Observation indicators

(1) Anesthetic effects were evaluated by means of comparing the anesthesia-related indicators such as anesthesia time, awakening time and extubation time in the two groups. (2) Analgesic effects of patients were assessed by Visual Analogue Scale (VAS) score [9] during perioperative period (before surgery and at 3 min, 30 min, 60 min and 90 min after surgery). The full score of VAS was 10 points, and the higher the score, the better the analgesic effects. (3) Circulatory indicators such as heart rate and MAP were recorded before anesthesia (T0), immediately before laryngeal mask insertion (T1), at 5 min after laryngeal mask insertion (T2), at 30 min after laryngeal mask insertion (T3) and at 5 min after laryngeal mask removal (T4). (4) The venous blood of elbow was collected from patients before anesthesia induction and at 24 h after surgery and 72 h after surgery to separate the plasma by conventional centrifugation, and the levels of stress indicators such as plasma epinephrine, norepinephrine and cortisol were detected by radioimmunoassay. (5) Cognitive function of patients was evaluated by Mini-Mental State Examination (MMSE) [10] which consisted of orientation, memory, attention and calculation, recall ability and language ability, with a total score of 27–30 points as normal cognitive function and score < 27 points as cognitive dysfunction. (6) Adverse reactions were recorded.

Statistical analysis

SPSS22.0 statistical software was used to process the research data. Measurement data conforming to normal distribution were represented by the mean ± standard deviation (\(\overline{x}\) ±s), and measurement data between groups were compared by independent sample t test. Analysis of variance of repeated measurement data was adopted to compare the measurement data between groups at each time point, and the pairwise comparison between groups was performed by using LSD-t test. The enumeration data were described by cases [n (%)] and the between-group comparison was performed by χ2 test. P < 0.05 was considered that the difference was statistically significant.

Sample size calculation

It is estimated that the average value of MAP after anesthesia induction in propofol group is 65.2 + 6.8 mmHg, and the average value of MAP in remimazolam group increases by 6.0 mmHg, which have similar variance. Assuming an α value of 0.025, an a β value of 0.1, we calculate 26 participants are required in each group. Considering potential dropout, we increase the sample size of each group to 30 patients.

Results

Comparison of general data between the two groups

Sixty patients were enrolled in the study and only 1 case was excluded due to withdrawal, thus 30 cases in the remimazolam group and 29 cases in the propofol group were finally included. There were no statistical differences in the general data such as gender, age, body mass index (BMI) and ASA grading between the two groups of patients (P > 0.05), as shown in Table 1.
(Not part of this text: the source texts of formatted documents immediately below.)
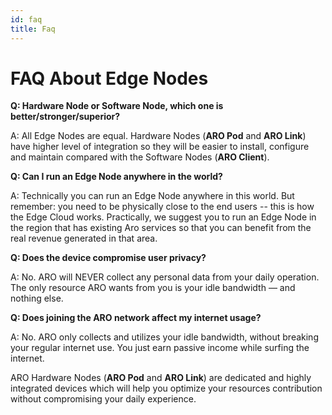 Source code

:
 ```yaml
---
id: faq
title: Faq
---
```


# FAQ About Edge Nodes

**Q: Hardware Node or Software Node, which one is better/stronger/superior?**

A: All Edge Nodes are equal. Hardware Nodes (**ARO Pod** and **ARO Link**) have higher level of integration so they will be easier to install, configure and maintain compared with the Software Nodes (**ARO Client**).  

**Q: Can I run an Edge Node anywhere in the world?**

A:  Technically you can run an Edge Node anywhere in this world. But remember: you need to be physically close to the end users -- this is how the Edge Cloud works. Practically, we suggest you to run an Edge Node in the region that has existing Aro services so that you can benefit from the real revenue generated in that area.  

**Q: Does the device compromise user privacy?**

A: No. ARO will NEVER collect any personal data from your daily operation. The only resource ARO wants from you is your idle bandwidth — and nothing else. 

**Q: Does joining the ARO network affect my internet usage?**

A: No. ARO only collects and utilizes your idle bandwidth, without breaking your regular internet use. You just earn passive income while surfing the internet. 

ARO Hardware Nodes (**ARO Pod** and **ARO Link**) are dedicated and highly integrated devices which will help you optimize your resources contribution without compromising your daily experience.

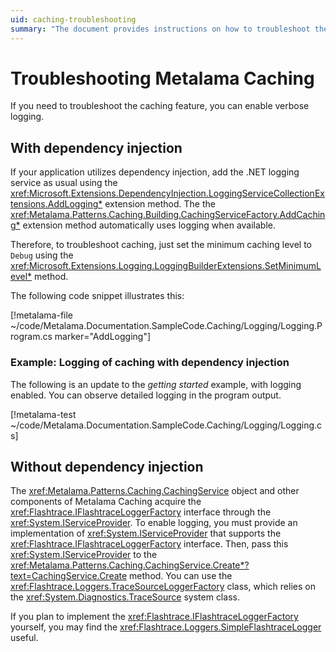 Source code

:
 ```yaml
---
uid: caching-troubleshooting
summary: "The document provides instructions on how to troubleshoot the caching feature in Metalama using verbose logging, both with and without dependency injection."
---
```

# Troubleshooting Metalama Caching

If you need to troubleshoot the caching feature, you can enable verbose logging.

## With dependency injection

If your application utilizes dependency injection, add the .NET logging service as usual using the <xref:Microsoft.Extensions.DependencyInjection.LoggingServiceCollectionExtensions.AddLogging*> extension method. The the <xref:Metalama.Patterns.Caching.Building.CachingServiceFactory.AddCaching*> extension method automatically uses logging when available.

 Therefore, to troubleshoot caching, just set the minimum caching level to `Debug` using the <xref:Microsoft.Extensions.Logging.LoggingBuilderExtensions.SetMinimumLevel*> method.

The following code snippet illustrates this:

[!metalama-file ~/code/Metalama.Documentation.SampleCode.Caching/Logging/Logging.Program.cs marker="AddLogging"]

### Example: Logging of caching with dependency injection

The following is an update to the _getting started_ example, with logging enabled. You can observe detailed logging in the program output.

[!metalama-test ~/code/Metalama.Documentation.SampleCode.Caching/Logging/Logging.cs]

## Without dependency injection

The <xref:Metalama.Patterns.Caching.CachingService> object and other components of Metalama Caching acquire the <xref:Flashtrace.IFlashtraceLoggerFactory> interface through the <xref:System.IServiceProvider>. To enable logging, you must provide an implementation of <xref:System.IServiceProvider> that supports the <xref:Flashtrace.IFlashtraceLoggerFactory> interface. Then, pass this <xref:System.IServiceProvider> to the <xref:Metalama.Patterns.Caching.CachingService.Create*?text=CachingService.Create> method. You can use the <xref:Flashtrace.Loggers.TraceSourceLoggerFactory> class, which relies on the <xref:System.Diagnostics.TraceSource> system class.

If you plan to implement the <xref:Flashtrace.IFlashtraceLoggerFactory> yourself, you may find the <xref:Flashtrace.Loggers.SimpleFlashtraceLogger> useful.

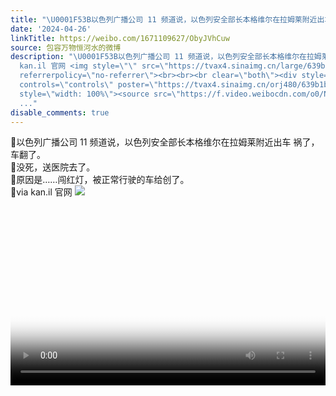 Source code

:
 ```yaml
---
title: "\U0001F53B以色列广播公司 11 频道说，以色列安全部长本格维尔在拉姆莱附近出车 祸了，车翻了。\U0001F53B没死，送医院去了。\U0001F53B原因是……闯红灯，被正常行驶的车给创了。..."
date: '2024-04-26'
linkTitle: https://weibo.com/1671109627/ObyJVhCuw
source: 包容万物恒河水的微博
description: "\U0001F53B以色列广播公司 11 频道说，以色列安全部长本格维尔在拉姆莱附近出车 祸了，车翻了。<br>\U0001F53B没死，送医院去了。<br>\U0001F53B原因是……闯红灯，被正常行驶的车给创了。<br>\U0001F53Bvia
  kan.il 官网 <img style=\"\" src=\"https://tvax4.sinaimg.cn/large/639b1bfbly1hp4nd26znsj20r10zr4cc.jpg\"
  referrerpolicy=\"no-referrer\"><br><br><br clear=\"both\"><div style=\"clear: both\"></div><video
  controls=\"controls\" poster=\"https://tvax4.sinaimg.cn/orj480/639b1bfbly1hp4nf5w94zj20nk0daq41.jpg\"
  style=\"width: 100%\"><source src=\"https://f.video.weibocdn.com/o0/NCAK8v1zlx08eor4Z95601041200boWs0E010.mp4?label=mp4_hd&amp;template=848x478.25.0&amp;ori=0&amp;ps=1CwnkDw1G
  ..."
disable_comments: true
---
```

🔻以色列广播公司 11 频道说，以色列安全部长本格维尔在拉姆莱附近出车 祸了，车翻了。<br>🔻没死，送医院去了。<br>🔻原因是……闯红灯，被正常行驶的车给创了。<br>🔻via kan.il 官网 <img style="" src="https://tvax4.sinaimg.cn/large/639b1bfbly1hp4nd26znsj20r10zr4cc.jpg" referrerpolicy="no-referrer"><br><br><br clear="both"><div style="clear: both"></div><video controls="controls" poster="https://tvax4.sinaimg.cn/orj480/639b1bfbly1hp4nf5w94zj20nk0daq41.jpg" style="width: 100%"><source src="https://f.video.weibocdn.com/o0/NCAK8v1zlx08eor4Z95601041200boWs0E010.mp4?label=mp4_hd&amp;template=848x478.25.0&amp;ori=0&amp;ps=1CwnkDw1G ... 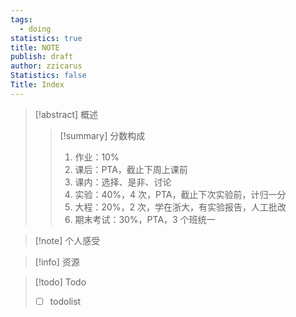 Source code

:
 ```yaml
---
tags:
  - doing
statistics: true
title: NOTE
publish: draft
author: zzicarus
Statistics: false
Title: Index
---
```


>[!abstract] 概述
>
>>[!summary] 分数构成
>>1. 作业：10%
>>	1. 课后：PTA，截⽌下周上课前
>>	2. 课内：选择、是⾮、讨论
>>2. 实验：40%，4 次，PTA，截⽌下次实验前，计归⼀分
>>3. 大程：20%，2 次，学在浙⼤，有实验报告，⼈⼯批改
>>4. 期末考试：30%，PTA，3 个班统⼀

>[!note] 个人感受

>[!info] 资源

>[!todo] Todo
>- [ ] todolist
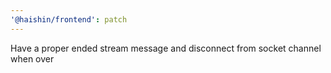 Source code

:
 ```yaml
---
'@haishin/frontend': patch
---
```


Have a proper ended stream message and disconnect from socket channel when over
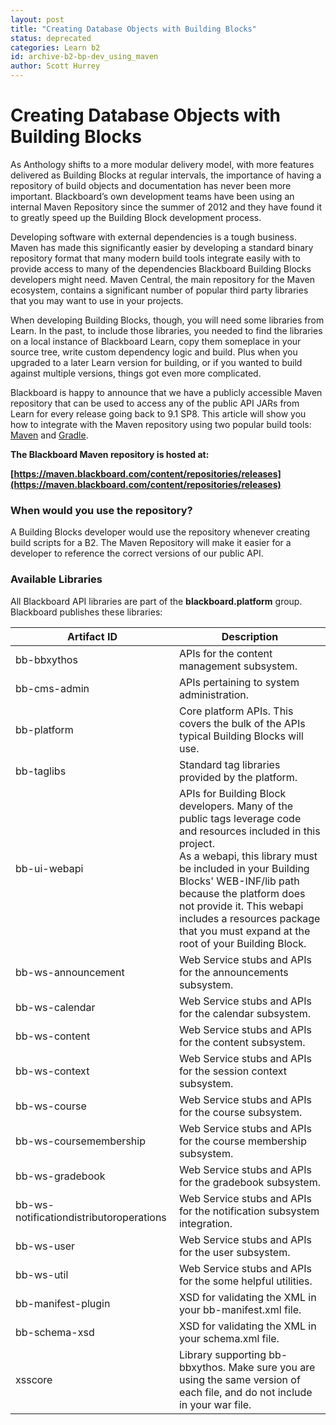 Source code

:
 ```yaml
---
layout: post
title: "Creating Database Objects with Building Blocks"
status: deprecated
categories: Learn b2
id: archive-b2-bp-dev_using_maven
author: Scott Hurrey
---
```


# Creating Database Objects with Building Blocks

As Anthology shifts to a more modular delivery model, with more features
delivered as Building Blocks at regular intervals, the importance of having a
repository of build objects and documentation has never been more important.
Blackboard’s own development teams have been using an internal Maven
Repository since the summer of 2012 and they have found it to greatly speed up
the Building Block development process.

Developing software with external dependencies is a tough business. Maven has
made this significantly easier by developing a standard binary repository
format that many modern build tools integrate easily with to provide access to
many of the dependencies Blackboard Building Blocks developers might need.
Maven Central, the main repository for the Maven ecosystem, contains a
significant number of popular third party libraries that you may want to use
in your projects.

When developing Building Blocks, though, you will need some libraries from Learn. In the past, to include those libraries, you needed to find
the libraries on a local instance of Blackboard Learn, copy them someplace in
your source tree, write custom dependency logic and build. Plus when you
upgraded to a later Learn version for building, or if you wanted to build
against multiple versions, things got even more complicated.

Blackboard is happy to announce that we have a publicly accessible Maven
repository that can be used to access any of the public API JARs from Learn
for every release going back to 9.1 SP8. This article will show you how to
integrate with the Maven repository using two popular build tools:
[Maven](https:////maven.apache.org/) and
[Gradle](https:///www.gradle.org/).

**The Blackboard Maven repository is hosted at:**

**[https://maven.blackboard.com/content/repositories/releases](https://maven.blackboard.com/content/repositories/releases)**

### When would you use the repository?

A Building Blocks developer would use the repository whenever creating build
scripts for a B2. The Maven Repository will make it easier for a developer to
reference the correct versions of our public API.

### Available Libraries

All Blackboard API libraries are part of the **blackboard.platform** group.
Blackboard publishes these libraries:

| Artifact ID                             | Description                                                                                                                                                                                                                                                                                                                                             |
| --------------------------------------- | ------------------------------------------------------------------------------------------------------------------------------------------------------------------------------------------------------------------------------------------------------------------------------------------------------------------------------------------------------- |
| bb-bbxythos                             | APIs for the content management subsystem.                                                                                                                                                                                                                                                                                                              |
| bb-cms-admin                            | APIs pertaining to system administration.                                                                                                                                                                                                                                                                                                               |
| bb-platform                             | Core platform APIs. This covers the bulk of the APIs typical Building Blocks will use.                                                                                                                                                                                                                                                                  |
| bb-taglibs                              | Standard tag libraries provided by the platform.                                                                                                                                                                                                                                                                                                        |
| bb-ui-webapi                            | APIs for Building Block developers. Many of the public tags leverage code and resources included in this project.<br />As a webapi, this library must be included in your Building Blocks' WEB-INF/lib path because the platform does not provide it. This webapi includes a resources package that you must expand at the root of your Building Block. |
| bb-ws-announcement                      | Web Service stubs and APIs for the announcements subsystem.                                                                                                                                                                                                                                                                                             |
| bb-ws-calendar                          | Web Service stubs and APIs for the calendar subsystem.                                                                                                                                                                                                                                                                                                  |
| bb-ws-content                           | Web Service stubs and APIs for the content subsystem.                                                                                                                                                                                                                                                                                                   |
| bb-ws-context                           | Web Service stubs and APIs for the session context subsystem.                                                                                                                                                                                                                                                                                           |
| bb-ws-course                            | Web Service stubs and APIs for the course subsystem.                                                                                                                                                                                                                                                                                                    |
| bb-ws-coursemembership                  | Web Service stubs and APIs for the course membership subsystem.                                                                                                                                                                                                                                                                                         |
| bb-ws-gradebook                         | Web Service stubs and APIs for the gradebook subsystem.                                                                                                                                                                                                                                                                                                 |
| bb-ws-notificationdistributoroperations | Web Service stubs and APIs for the notification subsystem integration.                                                                                                                                                                                                                                                                                  |
| bb-ws-user                              | Web Service stubs and APIs for the user subsystem.                                                                                                                                                                                                                                                                                                      |
| bb-ws-util                              | Web Service stubs and APIs for the some helpful utilities.                                                                                                                                                                                                                                                                                              |
| bb-manifest-plugin                      | XSD for validating the XML in your bb-manifest.xml file.                                                                                                                                                                                                                                                                                                |
| bb-schema-xsd                           | XSD for validating the XML in your schema.xml file.                                                                                                                                                                                                                                                                                                     |
| xsscore                                 | Library supporting bb-bbxythos. Make sure you are using the same version of each file, and do not include in your war file.                                                                                                                                                                                                                             |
Table 1 Comparison of general data between the two groups [n, (\(\overline{x}\) ±s)]

Anesthetic effects

There were no statistical differences in the anesthesia time, awakening time and extubation time between the remimazolam group and the propofol group (P > 0.05), as shown in Table 2.

Table 2 Comparison of anesthetic effects (\(\overline{x}\) ±s)

Analgesic effects

There were statistically significant differences in the interaction effect and time-point effect of VAS score in the two groups (P < 0.05). The VAS scores of the two groups were significantly decreased at each time point after surgery compared with those before surgery (P < 0.05), but the difference in the score between the two groups was not statistically significant after surgery (P > 0.05), as shown in Table 3.

Table 3 Comparison of analgesic effects (\(\overline{x}\) ±s)

Circulation indicators

There were statistically significant differences in the interaction effect, between-group effect and time-point effect of heart rate and MAP in the two groups (P < 0.05). The heart rate and MAP at T1, T2 and T3 were significantly reduced in the two groups compared with those at T0, but the heart rate and MAP at T1, T2 and T3 in the remimazolam group were significantly higher than those in the propofol group (P < 0.05), as shown in Table 4.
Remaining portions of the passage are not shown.